The MSP430G2553 launchpad family of chips automatically selects a digital control oscillator (DCO) as the clock source after reset, with a default clock frequency of approximately 1 MHz. it is recommended that beginners use the chip's internal DCO, which reduces the number of wires and eliminates the need to program the clock module.

3.MSP430F2619 chip

Texas Instruments (TI) produced 64-pin PM package form the MSP430F2619 chip pin arrangement and functional block diagram are shown below.

MSP430G2231 chip has a two-row inline package form, cheap, suitable for beginners, but the chip has less internal logic resources. MSP430F2619 chip only table-mounted package form, must be designed specifically for it printed circuit board, together with the chip itself, making the use of higher costs, but the chip has a wealth of internal logic resources.

MSP430F2619 chip uses 2 groups of power supply pins.

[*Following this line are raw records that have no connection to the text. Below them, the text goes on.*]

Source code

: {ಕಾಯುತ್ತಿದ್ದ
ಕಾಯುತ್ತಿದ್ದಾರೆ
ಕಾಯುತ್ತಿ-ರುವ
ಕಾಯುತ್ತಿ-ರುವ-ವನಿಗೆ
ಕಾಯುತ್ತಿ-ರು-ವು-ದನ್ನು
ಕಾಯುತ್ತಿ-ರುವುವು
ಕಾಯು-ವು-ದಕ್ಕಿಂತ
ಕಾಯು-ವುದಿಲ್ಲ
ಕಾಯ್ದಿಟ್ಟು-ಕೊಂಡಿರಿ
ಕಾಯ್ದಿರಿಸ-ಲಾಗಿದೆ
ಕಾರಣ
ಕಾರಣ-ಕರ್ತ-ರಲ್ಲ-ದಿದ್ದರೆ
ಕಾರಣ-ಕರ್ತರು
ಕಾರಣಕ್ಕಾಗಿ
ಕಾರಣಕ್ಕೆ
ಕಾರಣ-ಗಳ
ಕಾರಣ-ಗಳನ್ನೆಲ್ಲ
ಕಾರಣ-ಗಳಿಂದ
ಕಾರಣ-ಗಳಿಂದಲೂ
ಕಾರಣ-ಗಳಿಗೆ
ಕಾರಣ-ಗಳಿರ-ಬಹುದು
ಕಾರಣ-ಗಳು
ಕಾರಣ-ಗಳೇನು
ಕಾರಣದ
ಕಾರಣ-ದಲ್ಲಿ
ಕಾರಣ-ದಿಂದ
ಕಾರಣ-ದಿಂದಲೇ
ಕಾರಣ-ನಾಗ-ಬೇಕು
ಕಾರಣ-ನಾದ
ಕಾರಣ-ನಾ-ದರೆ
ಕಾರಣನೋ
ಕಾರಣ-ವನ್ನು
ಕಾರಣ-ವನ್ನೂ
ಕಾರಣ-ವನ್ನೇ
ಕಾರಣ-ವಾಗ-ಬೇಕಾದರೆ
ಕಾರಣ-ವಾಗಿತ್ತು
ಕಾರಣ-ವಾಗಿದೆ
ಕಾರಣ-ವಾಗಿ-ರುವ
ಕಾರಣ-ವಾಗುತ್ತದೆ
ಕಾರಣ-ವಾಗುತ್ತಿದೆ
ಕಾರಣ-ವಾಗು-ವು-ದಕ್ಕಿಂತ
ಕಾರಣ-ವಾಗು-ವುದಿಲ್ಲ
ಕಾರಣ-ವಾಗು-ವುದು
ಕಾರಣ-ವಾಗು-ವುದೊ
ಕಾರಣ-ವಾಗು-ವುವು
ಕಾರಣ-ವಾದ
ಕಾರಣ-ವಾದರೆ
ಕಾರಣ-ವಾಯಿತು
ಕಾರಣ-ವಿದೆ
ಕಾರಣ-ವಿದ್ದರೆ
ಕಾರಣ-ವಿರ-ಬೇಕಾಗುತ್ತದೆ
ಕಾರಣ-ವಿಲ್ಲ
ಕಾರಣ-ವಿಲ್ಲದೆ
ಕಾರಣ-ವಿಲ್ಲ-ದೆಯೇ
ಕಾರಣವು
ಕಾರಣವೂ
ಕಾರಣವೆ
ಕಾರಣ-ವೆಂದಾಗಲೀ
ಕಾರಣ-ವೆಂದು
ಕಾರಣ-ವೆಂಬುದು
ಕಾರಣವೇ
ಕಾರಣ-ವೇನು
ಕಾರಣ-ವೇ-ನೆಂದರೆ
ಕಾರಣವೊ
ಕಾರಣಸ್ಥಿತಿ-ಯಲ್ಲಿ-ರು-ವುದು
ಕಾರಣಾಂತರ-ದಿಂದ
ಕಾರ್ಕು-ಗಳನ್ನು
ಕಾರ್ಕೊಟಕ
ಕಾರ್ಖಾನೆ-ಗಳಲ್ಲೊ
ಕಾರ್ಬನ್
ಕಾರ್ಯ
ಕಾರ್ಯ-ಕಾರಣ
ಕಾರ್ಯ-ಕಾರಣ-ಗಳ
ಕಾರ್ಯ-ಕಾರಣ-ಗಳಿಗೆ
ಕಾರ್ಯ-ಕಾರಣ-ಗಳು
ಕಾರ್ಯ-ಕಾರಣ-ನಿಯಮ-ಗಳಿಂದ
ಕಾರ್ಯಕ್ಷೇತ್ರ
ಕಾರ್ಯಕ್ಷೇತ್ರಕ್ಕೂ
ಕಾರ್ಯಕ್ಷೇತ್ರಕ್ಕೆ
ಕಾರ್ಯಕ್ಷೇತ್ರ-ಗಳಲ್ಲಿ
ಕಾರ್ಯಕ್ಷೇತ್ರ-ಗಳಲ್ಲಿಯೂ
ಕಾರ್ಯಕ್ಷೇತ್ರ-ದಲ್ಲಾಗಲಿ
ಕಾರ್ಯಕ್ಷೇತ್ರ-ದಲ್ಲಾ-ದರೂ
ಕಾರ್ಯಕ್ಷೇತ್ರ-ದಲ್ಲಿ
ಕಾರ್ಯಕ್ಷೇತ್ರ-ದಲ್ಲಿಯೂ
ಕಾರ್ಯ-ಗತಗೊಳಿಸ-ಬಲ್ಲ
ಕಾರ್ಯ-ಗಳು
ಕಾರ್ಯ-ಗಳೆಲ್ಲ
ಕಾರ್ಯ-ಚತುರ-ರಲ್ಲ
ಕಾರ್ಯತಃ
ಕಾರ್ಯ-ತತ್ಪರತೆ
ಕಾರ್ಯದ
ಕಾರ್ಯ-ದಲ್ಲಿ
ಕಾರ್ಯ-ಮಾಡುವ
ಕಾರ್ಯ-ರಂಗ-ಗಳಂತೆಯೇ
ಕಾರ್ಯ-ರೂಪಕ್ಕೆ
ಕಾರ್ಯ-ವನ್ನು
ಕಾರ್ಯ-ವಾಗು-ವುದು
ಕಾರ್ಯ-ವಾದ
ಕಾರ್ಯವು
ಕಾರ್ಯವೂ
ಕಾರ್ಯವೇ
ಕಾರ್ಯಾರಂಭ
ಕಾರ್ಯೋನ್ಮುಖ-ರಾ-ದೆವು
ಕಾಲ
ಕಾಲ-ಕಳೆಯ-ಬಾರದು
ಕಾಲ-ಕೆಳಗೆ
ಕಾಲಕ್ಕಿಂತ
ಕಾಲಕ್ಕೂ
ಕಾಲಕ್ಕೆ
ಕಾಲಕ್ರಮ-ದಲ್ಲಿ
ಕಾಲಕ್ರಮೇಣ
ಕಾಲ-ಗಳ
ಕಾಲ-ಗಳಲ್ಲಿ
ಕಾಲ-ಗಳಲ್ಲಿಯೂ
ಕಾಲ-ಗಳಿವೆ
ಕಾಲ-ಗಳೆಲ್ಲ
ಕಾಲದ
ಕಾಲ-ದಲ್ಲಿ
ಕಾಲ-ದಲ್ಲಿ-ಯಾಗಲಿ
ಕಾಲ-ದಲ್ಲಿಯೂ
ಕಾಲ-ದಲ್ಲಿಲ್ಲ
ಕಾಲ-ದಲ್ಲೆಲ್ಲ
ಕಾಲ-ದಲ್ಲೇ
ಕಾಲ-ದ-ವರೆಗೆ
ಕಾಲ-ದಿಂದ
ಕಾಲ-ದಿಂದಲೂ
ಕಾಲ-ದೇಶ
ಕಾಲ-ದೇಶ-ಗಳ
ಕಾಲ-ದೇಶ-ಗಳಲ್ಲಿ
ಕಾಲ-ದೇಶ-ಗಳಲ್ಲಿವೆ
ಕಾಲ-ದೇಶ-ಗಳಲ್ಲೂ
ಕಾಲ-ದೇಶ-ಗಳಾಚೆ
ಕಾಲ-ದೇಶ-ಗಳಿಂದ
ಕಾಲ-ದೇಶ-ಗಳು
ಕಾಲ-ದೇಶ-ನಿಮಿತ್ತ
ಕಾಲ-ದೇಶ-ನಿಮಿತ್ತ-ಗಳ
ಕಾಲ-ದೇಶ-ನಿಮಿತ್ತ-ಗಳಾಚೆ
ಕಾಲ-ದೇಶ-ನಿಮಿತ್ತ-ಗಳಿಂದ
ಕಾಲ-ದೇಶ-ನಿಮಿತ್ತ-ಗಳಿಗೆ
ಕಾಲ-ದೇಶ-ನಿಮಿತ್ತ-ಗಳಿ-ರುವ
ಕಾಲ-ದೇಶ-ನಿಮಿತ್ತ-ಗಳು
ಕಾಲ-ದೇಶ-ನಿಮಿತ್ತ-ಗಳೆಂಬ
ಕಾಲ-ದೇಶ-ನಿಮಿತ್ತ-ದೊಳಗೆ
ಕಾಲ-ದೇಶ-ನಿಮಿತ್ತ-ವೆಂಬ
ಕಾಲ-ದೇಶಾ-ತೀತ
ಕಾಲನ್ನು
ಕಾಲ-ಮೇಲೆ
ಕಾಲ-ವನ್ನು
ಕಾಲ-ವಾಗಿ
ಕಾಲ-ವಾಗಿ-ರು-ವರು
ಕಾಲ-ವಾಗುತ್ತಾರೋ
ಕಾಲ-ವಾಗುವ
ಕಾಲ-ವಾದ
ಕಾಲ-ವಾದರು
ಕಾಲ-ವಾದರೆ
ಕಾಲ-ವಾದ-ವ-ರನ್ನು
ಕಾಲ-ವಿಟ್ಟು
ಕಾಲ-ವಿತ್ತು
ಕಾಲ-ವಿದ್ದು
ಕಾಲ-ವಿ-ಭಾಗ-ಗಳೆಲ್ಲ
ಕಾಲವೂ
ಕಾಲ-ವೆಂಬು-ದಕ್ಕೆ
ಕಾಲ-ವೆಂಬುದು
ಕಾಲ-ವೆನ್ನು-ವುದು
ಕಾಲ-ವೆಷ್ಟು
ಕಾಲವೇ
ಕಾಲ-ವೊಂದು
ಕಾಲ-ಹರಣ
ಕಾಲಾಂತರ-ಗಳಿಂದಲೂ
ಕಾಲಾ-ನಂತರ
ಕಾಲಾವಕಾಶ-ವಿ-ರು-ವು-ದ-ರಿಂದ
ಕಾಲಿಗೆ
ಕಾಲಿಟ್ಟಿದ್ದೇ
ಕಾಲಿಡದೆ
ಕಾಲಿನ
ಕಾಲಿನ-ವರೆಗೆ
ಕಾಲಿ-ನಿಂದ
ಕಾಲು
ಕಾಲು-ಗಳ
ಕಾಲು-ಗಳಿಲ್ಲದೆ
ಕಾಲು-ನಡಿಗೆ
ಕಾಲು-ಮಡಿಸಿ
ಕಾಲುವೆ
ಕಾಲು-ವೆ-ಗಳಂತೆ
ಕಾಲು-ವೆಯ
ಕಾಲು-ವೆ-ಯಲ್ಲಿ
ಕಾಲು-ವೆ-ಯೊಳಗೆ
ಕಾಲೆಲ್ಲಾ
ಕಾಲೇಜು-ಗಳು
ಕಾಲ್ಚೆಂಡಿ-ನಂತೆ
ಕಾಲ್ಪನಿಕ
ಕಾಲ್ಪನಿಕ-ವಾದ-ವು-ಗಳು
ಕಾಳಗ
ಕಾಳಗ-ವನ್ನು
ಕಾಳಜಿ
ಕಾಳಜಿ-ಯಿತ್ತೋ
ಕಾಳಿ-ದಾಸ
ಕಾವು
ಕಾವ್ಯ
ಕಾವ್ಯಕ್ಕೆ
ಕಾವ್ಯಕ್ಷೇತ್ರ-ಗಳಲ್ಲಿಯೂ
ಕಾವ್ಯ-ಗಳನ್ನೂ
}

The first group, DVCC and DVSS, for the digital circuit part of the power supply pins. Group 2, AVCC and AVSS, for the analog circuit part of the power supply pins. The purpose of dividing into two parts is to avoid the influence of the operation of the digital circuit on the stability of the analog circuit power supply.

The system clock module "Clock System" is capable of connecting two types of resonant crystals, one with a lower resonant frequency and the other with a higher resonant frequency. The maximum resonant frequency of the crystal is 16 MHz, and the high clock frequency supports the fast signal processing speed of the chip. Using a crystal resonator-based clock signal source, the msp430 datasheet has much higher frequency stability than using the chip's internal clock signal source.

MSP430 F2619 chip has 120kB of Flash program memory, 4kB of RAM data memory.

For analog signal interface, MSP430F2619 chip has analog/digital conversion and digital/analog conversion capability. The chip's internal analog/digital converter has 12-bit resolution with 8 independent channels, each of which can be set by software to connect to the chip's pins. The chip's internal digital/analog converter also has 12-bit resolution with 2 independent channels, each of which is also set to connect to the chip's pins via software.

For digital signal interfaces, the MSP430F169 chip provides parallel and serial digital input/output ports. The former includes 6 ports with 8 bits, P1 to P6 ports; the latter has 2, both of which are capable of operating in UART, SPI, or I2C modes of operation. Each type of port can be set to connect to the chip's pins via user software.

The chip also contains two 16-bit timers with capture/compare functionality, analog voltage comparator, watchdog "Watchdog" circuit, hardware multiplier and other circuits. ESP430G2) development kit using "Spy-Bi-Wire" 2-wire interface, so this development kit can not be used to achieve the MSP430F2619 chip programming / debugging.

4. Summary

Texas Instruments (TI) MSP430 series microcontroller (MCU) chip has an internal integrated analog/digital converter (ADC) and digital/analog signal converter (DAC), which makes it able to receive and output not only digital signals, but also analog signals, so called mixed-signal processors.

MSP430 microcontroller basics series of microcontrollers is the most important feature of energy saving, for which the series of chips have user-programmable clock circuit and system operating mode. In order to meet the needs of different applications, TI offers a variety of models of chips, which have different prices, different functional module composition, different logic resources and different package forms.